Dataset entries
# # # #
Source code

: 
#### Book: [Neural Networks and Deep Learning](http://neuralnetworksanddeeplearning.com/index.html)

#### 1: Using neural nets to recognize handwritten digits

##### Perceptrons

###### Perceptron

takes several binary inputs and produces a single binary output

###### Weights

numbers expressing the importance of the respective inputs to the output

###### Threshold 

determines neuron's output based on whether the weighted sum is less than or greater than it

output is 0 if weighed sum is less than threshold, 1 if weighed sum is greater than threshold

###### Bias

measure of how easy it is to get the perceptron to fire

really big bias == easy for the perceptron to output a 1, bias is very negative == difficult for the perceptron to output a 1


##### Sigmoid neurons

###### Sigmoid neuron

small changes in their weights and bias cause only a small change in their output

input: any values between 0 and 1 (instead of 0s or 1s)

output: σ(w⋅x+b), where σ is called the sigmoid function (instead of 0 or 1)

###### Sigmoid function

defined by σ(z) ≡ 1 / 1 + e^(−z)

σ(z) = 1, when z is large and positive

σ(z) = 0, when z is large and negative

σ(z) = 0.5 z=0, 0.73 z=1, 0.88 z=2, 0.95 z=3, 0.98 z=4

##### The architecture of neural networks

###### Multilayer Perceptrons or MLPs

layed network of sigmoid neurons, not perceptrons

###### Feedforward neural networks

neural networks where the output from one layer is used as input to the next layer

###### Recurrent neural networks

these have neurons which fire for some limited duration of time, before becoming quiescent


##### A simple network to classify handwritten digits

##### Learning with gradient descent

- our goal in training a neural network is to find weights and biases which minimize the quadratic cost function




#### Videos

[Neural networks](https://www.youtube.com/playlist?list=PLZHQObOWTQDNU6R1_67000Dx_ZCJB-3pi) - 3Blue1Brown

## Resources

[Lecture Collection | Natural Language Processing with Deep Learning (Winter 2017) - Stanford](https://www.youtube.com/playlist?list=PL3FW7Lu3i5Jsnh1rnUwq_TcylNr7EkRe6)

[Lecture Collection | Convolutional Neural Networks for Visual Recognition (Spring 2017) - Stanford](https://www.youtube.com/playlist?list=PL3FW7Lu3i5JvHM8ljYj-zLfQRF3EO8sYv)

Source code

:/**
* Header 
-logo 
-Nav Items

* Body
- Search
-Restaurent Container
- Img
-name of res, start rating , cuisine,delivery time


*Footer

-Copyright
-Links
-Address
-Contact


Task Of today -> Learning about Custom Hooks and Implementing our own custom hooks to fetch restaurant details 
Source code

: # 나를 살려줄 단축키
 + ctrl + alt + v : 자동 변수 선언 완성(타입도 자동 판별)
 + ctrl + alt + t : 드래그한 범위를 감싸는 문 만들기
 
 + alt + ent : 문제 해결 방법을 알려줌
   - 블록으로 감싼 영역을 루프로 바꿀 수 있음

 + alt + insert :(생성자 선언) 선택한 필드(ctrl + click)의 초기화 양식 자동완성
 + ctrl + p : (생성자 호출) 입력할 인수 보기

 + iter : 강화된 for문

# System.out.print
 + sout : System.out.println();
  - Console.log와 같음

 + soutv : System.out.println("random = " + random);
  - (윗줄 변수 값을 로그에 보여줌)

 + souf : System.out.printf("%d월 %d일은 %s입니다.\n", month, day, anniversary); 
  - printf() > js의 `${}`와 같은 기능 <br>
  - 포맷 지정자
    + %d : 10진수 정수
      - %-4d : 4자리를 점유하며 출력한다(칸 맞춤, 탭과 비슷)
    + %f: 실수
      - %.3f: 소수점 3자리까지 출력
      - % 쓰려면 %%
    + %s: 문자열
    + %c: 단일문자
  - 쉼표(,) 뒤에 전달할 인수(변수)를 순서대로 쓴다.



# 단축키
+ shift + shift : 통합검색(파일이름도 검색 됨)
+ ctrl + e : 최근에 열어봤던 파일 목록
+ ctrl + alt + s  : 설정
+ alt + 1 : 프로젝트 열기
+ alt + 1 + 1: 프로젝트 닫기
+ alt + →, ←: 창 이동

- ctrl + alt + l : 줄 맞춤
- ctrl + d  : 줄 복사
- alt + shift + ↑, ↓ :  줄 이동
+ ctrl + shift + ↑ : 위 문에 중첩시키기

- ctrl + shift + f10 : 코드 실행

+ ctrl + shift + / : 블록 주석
# # # #
#### [TASK]
Repeat exactly the lines of the records from the one containing "-Restaurent Container" to the last, and include no line outside that stretch.

#### [WRITTEN ANSWER]
-Restaurent Container
- Img
-name of res, start rating , cuisine,delivery time


*Footer

-Copyright
-Links
-Address
-Contact


Task Of today -> Learning about Custom Hooks and Implementing our own custom hooks to fetch restaurant details 
Source code

: # 나를 살려줄 단축키
 + ctrl + alt + v : 자동 변수 선언 완성(타입도 자동 판별)
 + ctrl + alt + t : 드래그한 범위를 감싸는 문 만들기
 
 + alt + ent : 문제 해결 방법을 알려줌
   - 블록으로 감싼 영역을 루프로 바꿀 수 있음

 + alt + insert :(생성자 선언) 선택한 필드(ctrl + click)의 초기화 양식 자동완성
 + ctrl + p : (생성자 호출) 입력할 인수 보기

 + iter : 강화된 for문

# System.out.print
 + sout : System.out.println();
  - Console.log와 같음

 + soutv : System.out.println("random = " + random);
  - (윗줄 변수 값을 로그에 보여줌)

 + souf : System.out.printf("%d월 %d일은 %s입니다.\n", month, day, anniversary); 
  - printf() > js의 `${}`와 같은 기능 <br>
  - 포맷 지정자
    + %d : 10진수 정수
      - %-4d : 4자리를 점유하며 출력한다(칸 맞춤, 탭과 비슷)
    + %f: 실수
      - %.3f: 소수점 3자리까지 출력
      - % 쓰려면 %%
    + %s: 문자열
    + %c: 단일문자
  - 쉼표(,) 뒤에 전달할 인수(변수)를 순서대로 쓴다.



# 단축키
+ shift + shift : 통합검색(파일이름도 검색 됨)
+ ctrl + e : 최근에 열어봤던 파일 목록
+ ctrl + alt + s  : 설정
+ alt + 1 : 프로젝트 열기
+ alt + 1 + 1: 프로젝트 닫기
+ alt + →, ←: 창 이동

- ctrl + alt + l : 줄 맞춤
- ctrl + d  : 줄 복사
- alt + shift + ↑, ↓ :  줄 이동
+ ctrl + shift + ↑ : 위 문에 중첩시키기

- ctrl + shift + f10 : 코드 실행

+ ctrl + shift + / : 블록 주석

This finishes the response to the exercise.